Now, back to the chart of the week. After all the weakness we have been seeing, the most important question now is: When is it time to buy? First of all, I will say that it is almost impossible (other than by accident) to pinpoint the exact market bottom. The second-best outcome is to buy at a price that you can live with. Remember, the market went down almost 20% since the peak, so you are getting a pretty good price as it is.. Could it go lower? Sure, but when sentiment is this fearful, history suggests we’re much closer to the bottom than to the top.
The horizontal lines on the chart below point to some of the key price levels. Last week, despite all doom and gloom, the market bounced back at around the 4850 – 5000 price level. It tells me that there are a bunch of people that are ready to buy at that price despite all the uncertainty (red line). I would be very comfortable putting funds to work anywhere near those levels if we get there. Even at current level (5200 on Thursday), prices are good for a long-term investor. One indicator giving me this confidence is the Bullish Percent Index (pink line at the bottom). This indicator measure in percentage how many stocks in S&P500 index are trending up at the moment. The current reading of 17% is very low and anything under 30% is considered to be a good time to buy for long term investors. Last time we had a similar reading was back in October of 2023 (green circle). What followed was one of the best rallies on the books.

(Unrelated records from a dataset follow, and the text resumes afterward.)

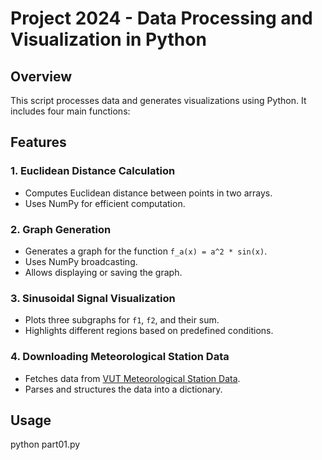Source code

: # Project 2024 - Data Processing and Visualization in Python

## Overview
This script processes data and generates visualizations using Python. It includes four main functions:

## Features

### 1. Euclidean Distance Calculation
- Computes Euclidean distance between points in two arrays.
- Uses NumPy for efficient computation.

### 2. Graph Generation
- Generates a graph for the function `f_a(x) = a^2 * sin(x)`.
- Uses NumPy broadcasting.
- Allows displaying or saving the graph.

### 3. Sinusoidal Signal Visualization
- Plots three subgraphs for `f1`, `f2`, and their sum.
- Highlights different regions based on predefined conditions.

### 4. Downloading Meteorological Station Data
- Fetches data from [VUT Meteorological Station Data](https://ehw.fit.vutbr.cz/izv/stanice.html).
- Parses and structures the data into a dictionary.

## Usage
python part01.py
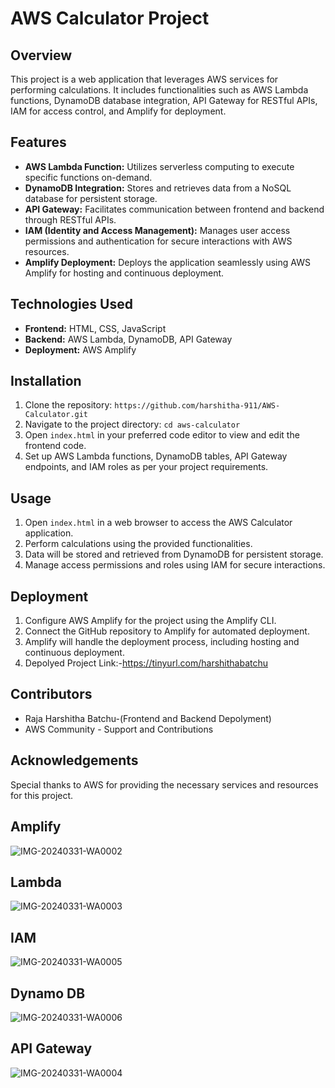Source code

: # AWS Calculator Project

## Overview
This project is a web application that leverages AWS services for performing calculations. It includes functionalities such as AWS Lambda functions, DynamoDB database integration, API Gateway for RESTful APIs, IAM for access control, and Amplify for deployment.

## Features
- **AWS Lambda Function:** Utilizes serverless computing to execute specific functions on-demand.
- **DynamoDB Integration:** Stores and retrieves data from a NoSQL database for persistent storage.
- **API Gateway:** Facilitates communication between frontend and backend through RESTful APIs.
- **IAM (Identity and Access Management):** Manages user access permissions and authentication for secure interactions with AWS resources.
- **Amplify Deployment:** Deploys the application seamlessly using AWS Amplify for hosting and continuous deployment.

## Technologies Used
- **Frontend:** HTML, CSS, JavaScript
- **Backend:** AWS Lambda, DynamoDB, API Gateway
- **Deployment:** AWS Amplify

## Installation
1. Clone the repository: `https://github.com/harshitha-911/AWS-Calculator.git`
2. Navigate to the project directory: `cd aws-calculator`
3. Open `index.html` in your preferred code editor to view and edit the frontend code.
4. Set up AWS Lambda functions, DynamoDB tables, API Gateway endpoints, and IAM roles as per your project requirements.

## Usage
1. Open `index.html` in a web browser to access the AWS Calculator application.
2. Perform calculations using the provided functionalities.
3. Data will be stored and retrieved from DynamoDB for persistent storage.
4. Manage access permissions and roles using IAM for secure interactions.

## Deployment
1. Configure AWS Amplify for the project using the Amplify CLI.
2. Connect the GitHub repository to Amplify for automated deployment.
3. Amplify will handle the deployment process, including hosting and continuous deployment.
4. Depolyed Project Link:-https://tinyurl.com/harshithabatchu
## Contributors
- Raja Harshitha Batchu-(Frontend and Backend Depolyment)
- AWS Community - Support and Contributions

## Acknowledgements
Special thanks to AWS for providing the necessary services and resources for this project.


## Amplify
![IMG-20240331-WA0002](https://github.com/21000032540sanjaykumar/AWS-Calculator/assets/110719261/b7e6c5e9-ba26-4318-99b7-d8752b0a867d)

## Lambda 
![IMG-20240331-WA0003](https://github.com/21000032540sanjaykumar/AWS-Calculator/assets/110719261/b30da4e1-59fc-45b2-a60f-87477ed55139)

## IAM
![IMG-20240331-WA0005](https://github.com/21000032540sanjaykumar/AWS-Calculator/assets/110719261/adfd0053-5c81-4807-b939-b2ec1a87da72)

## Dynamo DB
![IMG-20240331-WA0006](https://github.com/21000032540sanjaykumar/AWS-Calculator/assets/110719261/eba19bb8-2de2-4240-af76-9ffbc42b0f89)

## API Gateway
![IMG-20240331-WA0004](https://github.com/21000032540sanjaykumar/AWS-Calculator/assets/110719261/a7864c78-cbd3-4b82-9f6b-d7bb57457321)






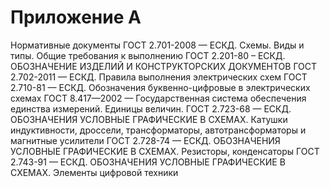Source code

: # Приложение А

Нормативные документы
ГОСТ 2.701-2008 — ЕСКД. Схемы. Виды и типы. Общие требования к выполнению
ГОСТ 2.201-80 – ЕСКД. ОБОЗНАЧЕНИЕ ИЗДЕЛИЙ И КОНСТРУКТОРСКИХ ДОКУМЕНТОВ
ГОСТ 2.702-2011 — ЕСКД. Правила выполнения электрических схем
ГОСТ 2.710-81 — ЕСКД. Обозначения буквенно-цифровые в электрических схемах
ГОСТ 8.417—2002 — Государственная система обеспечения единства измерений. Единицы величин.
ГОСТ 2.723-68 — ЕСКД. ОБОЗНАЧЕНИЯ УСЛОВНЫЕ ГРАФИЧЕСКИЕ В СХЕМАХ. Катушки индуктивности, дроссели, трансформаторы, автотрансформаторы и магнитные усилители
ГОСТ 2.728-74 — ЕСКД. ОБОЗНАЧЕНИЯ УСЛОВНЫЕ ГРАФИЧЕСКИЕ В СХЕМАХ. Резисторы, конденсаторы
ГОСТ 2.743-91 — ЕСКД. ОБОЗНАЧЕНИЯ УСЛОВНЫЕ ГРАФИЧЕСКИЕ В СХЕМАХ. Элементы цифровой техники
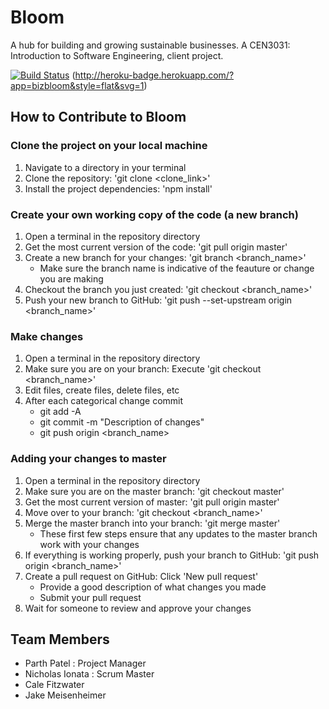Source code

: # Bloom
A hub for building and growing sustainable businesses. A CEN3031: Introduction to Software Engineering, client project.

[![Build Status](https://travis-ci.org/nionata/Bloom.svg?branch=master)](https://travis-ci.org/nionata/Bloom) (http://heroku-badge.herokuapp.com/?app=bizbloom&style=flat&svg=1)

## How to Contribute to Bloom
### Clone the project on your local machine
1. Navigate to a directory in your terminal
2. Clone the repository: 'git clone <clone_link>'
3. Install the project dependencies: 'npm install'
### Create your own working copy of the code (a new branch)
1. Open a terminal in the repository directory
2. Get the most current version of the code: 'git pull origin master'
3. Create a new branch for your changes: 'git branch <branch_name>' 
   * Make sure the branch name is indicative of the feauture or change you are making
4. Checkout the branch you just created: 'git checkout <branch_name>'
5. Push your new branch to GitHub: 'git push --set-upstream origin <branch_name>'
### Make changes
1. Open a terminal in the repository directory
2. Make sure you are on your branch: Execute 'git checkout <branch_name>'
3. Edit files, create files, delete files, etc
4. After each categorical change commit
   * git add -A 
   * git commit -m "Description of changes"
   * git push origin <branch_name>
### Adding your changes to master
1. Open a terminal in the repository directory
2. Make sure you are on the master branch: 'git checkout master'
3. Get the most current version of master: 'git pull origin master'
4. Move over to your branch: 'git checkout <branch_name>'
5. Merge the master branch into your branch: 'git merge master'
   * These first few steps ensure that any updates to the master branch work with your changes
6. If everything is working properly, push your branch to GitHub: 'git push origin <branch_name>'
7. Create a pull request on GitHub: Click 'New pull request'
   * Provide a good description of what changes you made
   * Submit your pull request
9. Wait for someone to review and approve your changes

## Team Members
* Parth Patel : Project Manager
* Nicholas Ionata : Scrum Master
* Cale Fitzwater
* Jake Meisenheimer
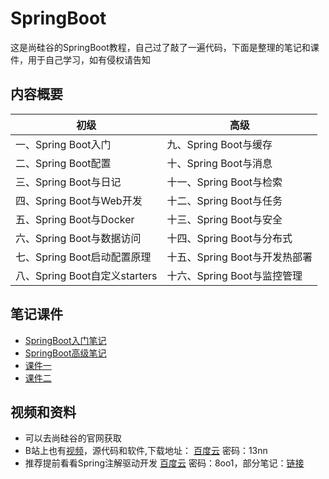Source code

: # SpringBoot
这是尚硅谷的SpringBoot教程，自己过了敲了一遍代码，下面是整理的笔记和课件，用于自己学习，如有侵权请告知
## 内容概要

| **初级**                      | **高级**                      |
| ----------------------------- | ----------------------------- |
| 一、Spring Boot入门           | 九、Spring Boot与缓存         |
| 二、Spring Boot配置           | 十、Spring Boot与消息         |
| 三、Spring Boot与日记         | 十一、Spring Boot与检索       |
| 四、Spring Boot与Web开发      | 十二、Spring Boot与任务       |
| 五、Spring Boot与Docker       | 十三、Spring Boot与安全       |
| 六、Spring Boot与数据访问     | 十四、Spring Boot与分布式     |
| 七、Spring Boot启动配置原理   | 十五、Spring Boot与开发热部署 |
| 八、Spring Boot自定义starters | 十六、Spring Boot与监控管理   |

## 笔记课件
- [SpringBoot入门笔记](/SpringBoot入门教程.md)
- [SpringBoot高级笔记](/SpringBoot高级教程.md)
- [课件一](/supporting/SpringBoot初级.pdf)
- [课件二](/supporting/SpringBoot高级.pdf)

## 视频和资料
- 可以去尚硅谷的官网获取
- B站上也有[视频](https://www.bilibili.com/video/av23478787)，源代码和软件,下载地址： [百度云](https://pan.baidu.com/s/1mWz3z886d2Br3Mp6TekPHA) 密码：13nn
- 推荐提前看看Spring注解驱动开发  [百度云](https://pan.baidu.com/s/1ei1mZVrDXrJA67qB_HOC3A) 密码：8oo1，部分笔记：[链接](https://github.com/cuzz1/learn-demo/tree/master/demo-05-spring-annotation)


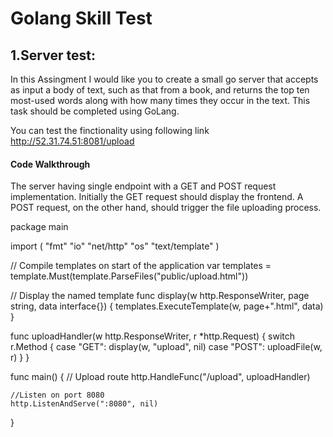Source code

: # Golang Skill Test
## 1.Server test:
In this Assingment I would like you to create a small go server that accepts as input a body of text, such as
that from a book, and returns the top ten most-used words along with how many times they occur in the
text.
This task should be completed using GoLang.

You can test the finctionality using following link 
http://52.31.74.51:8081/upload


#### Code Walkthrough 
The server having single endpoint with a GET and POST request implementation. Initially the GET request should display the frontend. A POST request, on the other hand, should trigger the file uploading process.

package main

import (
	"fmt"
	"io"
	"net/http"
	"os"
	"text/template"
)

// Compile templates on start of the application
var templates = template.Must(template.ParseFiles("public/upload.html"))

// Display the named template
func display(w http.ResponseWriter, page string, data interface{}) {
	templates.ExecuteTemplate(w, page+".html", data)
}

func uploadHandler(w http.ResponseWriter, r *http.Request) {
	switch r.Method {
	case "GET":
		display(w, "upload", nil)
	case "POST":
		uploadFile(w, r)
	}
}

func main() {
	// Upload route
	http.HandleFunc("/upload", uploadHandler)

	//Listen on port 8080
	http.ListenAndServe(":8080", nil)
}
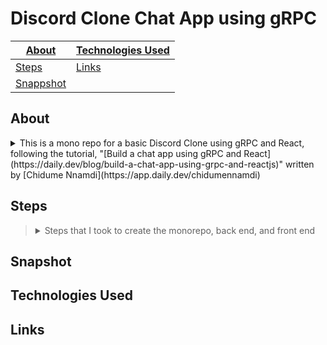 # Discord Clone Chat App using gRPC
| [About]() | [Technologies Used]() |
|--|--|
| [Steps]() | [Links]() |
| [Snappshot]() | |

## About
  <details>
    <summary>This is a mono repo for a basic Discord Clone using gRPC and React, following the tutorial, "[Build a chat app using gRPC and React](https://daily.dev/blog/build-a-chat-app-using-grpc-and-reactjs)" written by [Chidume Nnamdi](https://app.daily.dev/chidumennamdi)</summary>
   ###### [(Return to top)]()
  </details>

## Steps
> <details>
>>  <summary>Steps that I took to create the monorepo, back end, and front end</summary>
>>>   <details>
>>>>    <summary><b>Monorepo</b></summary>
>>>   </details>
>>>   <details>
>>>>    <summary><b>Backend</b></summary>
>>>   </details>
>>>   <details>
>>>>    <summary><b>Frontend</b></summary>
>>>   </details>
>  </details>
  


## Snapshot

## Technologies Used

## Links
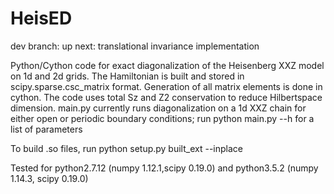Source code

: # HeisED
dev branch: up next: translational invariance implementation

Python/Cython code for exact diagonalization of the Heisenberg XXZ model on 1d and 2d grids.
The Hamiltonian is built and stored in scipy.sparse.csc_matrix format. Generation of
all matrix elements is done in cython.
The code uses total Sz and Z2 conservation to reduce Hilbertspace dimension. main.py 
currently runs diagonalization on a 1d XXZ chain for either open or periodic boundary conditions;
run python main.py --h for a list of parameters

To build .so files, run python setup.py built_ext --inplace

Tested for python2.7.12 (numpy 1.12.1,scipy 0.19.0) and python3.5.2 (numpy 1.14.3, scipy 0.19.0)
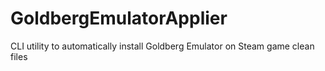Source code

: # GoldbergEmulatorApplier
CLI utility to automatically install Goldberg Emulator on Steam game clean files

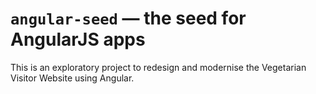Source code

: # `angular-seed` — the seed for AngularJS apps

This is an exploratory project to redesign and modernise the Vegetarian Visitor Website using Angular.
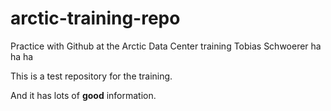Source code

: # arctic-training-repo
Practice with Github at the Arctic Data Center training
Tobias Schwoerer ha ha ha

This is a test repository for the training.

And it has lots of **good** information.
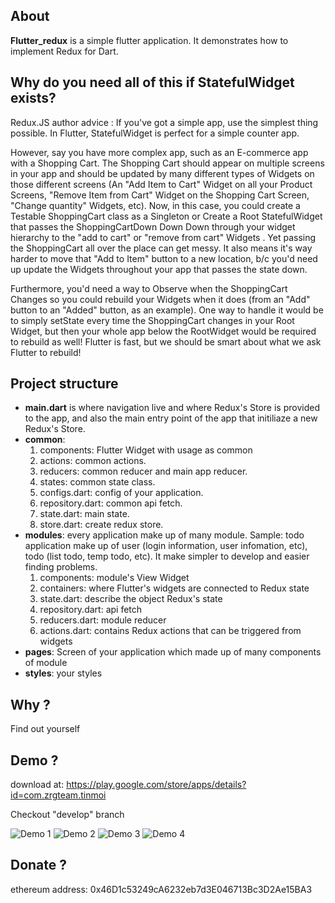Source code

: ## About

**Flutter_redux** is a simple flutter application. It demonstrates how to implement Redux for Dart.

## Why do you need all of this if StatefulWidget exists?

  Redux.JS author advice : If you've got a simple app, use the simplest thing possible. In Flutter, StatefulWidget is perfect for a simple counter app.

  However, say you have more complex app, such as an E-commerce app with a Shopping Cart. The Shopping Cart should appear on multiple screens in your app and should be updated by many different types of Widgets on those different screens (An "Add Item to Cart" Widget on all your Product Screens, "Remove Item from Cart" Widget on the Shopping Cart Screen, "Change quantity" Widgets, etc).
   Now, in this case, you could create a Testable ShoppingCart class as a Singleton or Create a Root StatefulWidget that passes the ShoppingCartDown Down Down through your widget hierarchy to the "add to cart" or "remove from cart" Widgets .
   Yet passing the ShoppingCart all over the place can get messy. It also means it's way harder to move that "Add to Item" button to a new location, b/c you'd need up update the Widgets throughout your app that passes the state down.

  Furthermore, you'd need a way to Observe when the ShoppingCart Changes so you could rebuild your Widgets when it does (from an "Add" button to an "Added" button, as an example).
  One way to handle it would be to simply setState every time the ShoppingCart changes in your Root Widget, but then your whole app below the RootWidget would be required to rebuild as well! Flutter is fast, but we should be smart about what we ask Flutter to rebuild!

## Project structure
  * **main.dart** is where navigation live and where Redux's Store is provided to the app, and also the main entry point of the app that initiliaze a new Redux's Store.
  * **common**:
    1. components: Flutter Widget with usage as common
    2. actions: common actions.
    3. reducers: common reducer and main app reducer.
    4. states: common state class.
    5. configs.dart: config of your application.
    6. repository.dart: common api fetch.
    7. state.dart: main state.
    8. store.dart: create redux store.
  * **modules**: every application make up of many module. Sample: todo application make up of user (login information, user infomation, etc), todo (list todo, temp todo, etc). It make simpler to develop and easier finding problems.
    1. components: module's View Widget
    2. containers: where Flutter's widgets are connected to Redux state
    3. state.dart: describe the object Redux's state
    4. repository.dart: api fetch
    5. reducers.dart: module reducer
    6. actions.dart: contains Redux actions that can be triggered from widgets
  * **pages**: Screen of your application which made up of many components of module
  * **styles**: your styles
## Why ?
  Find out yourself

## Demo ?
  download at: https://play.google.com/store/apps/details?id=com.zrgteam.tinmoi
 
  Checkout "develop" branch
 
  ![Demo 1](https://raw.githubusercontent.com/zrg-team/flutter_redux/develop/assets/store/1-2.png)
  ![Demo 2](https://raw.githubusercontent.com/zrg-team/flutter_redux/develop/assets/store/1-3.png)
  ![Demo 3](https://raw.githubusercontent.com/zrg-team/flutter_redux/develop/assets/store/1-4.png)
  ![Demo 4](https://raw.githubusercontent.com/zrg-team/flutter_redux/develop/assets/store/1-5.png)
  
## Donate ?
  ethereum address: 0x46D1c53249cA6232eb7d3E046713Bc3D2Ae15BA3
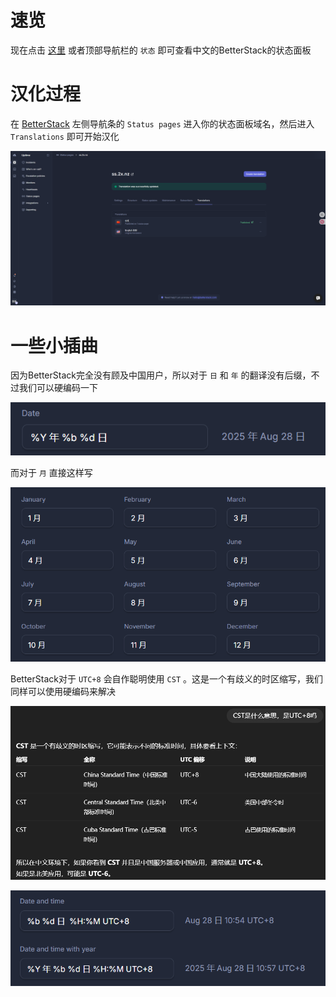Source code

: 
# 速览

现在点击 [这里](https://ss.2x.nz) 或者顶部导航栏的 `状态` 即可查看中文的BetterStack的状态面板

# 汉化过程

在 [BetterStack](https://uptime.betterstack.com/) 左侧导航条的 `Status pages` 进入你的状态面板域名，然后进入 `Translations` 即可开始汉化

![](../assets/images/2025-08-28-18-52-03-image.png)

# 一些小插曲

因为BetterStack完全没有顾及中国用户，所以对于 `日` 和 `年` 的翻译没有后缀，不过我们可以硬编码一下

![](../assets/images/2025-08-28-18-57-52-image.png)

而对于 `月` 直接这样写

![](../assets/images/2025-08-28-18-58-30-image.png)

BetterStack对于 `UTC+8` 会自作聪明使用 `CST` 。这是一个有歧义的时区缩写，我们同样可以使用硬编码来解决

![](../assets/images/2025-08-28-18-56-39-image.png)

![](../assets/images/2025-08-28-18-58-45-image.png)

When the market rebounds, I will be carefully watching upcoming resistance levels at 5500 (blue line) and 5800 (green line). The market has pivoted previously around those areas. Failure to clear those levels would signal more downside risk. Successful rally through those levels will mark the end of this selloff.
In conclusion, I want to emphasize that historically, all bear marks are temporary and what always follows then is the above-average rebound. I am convinced that in year or two from now, people will look back at these times and regret not buying some shares at these attractive prices. But attractive prices only show up with some bad news. As long as you are buying high- quality investments (as we do), you will be handsomely rewarded by the market for braving this storm.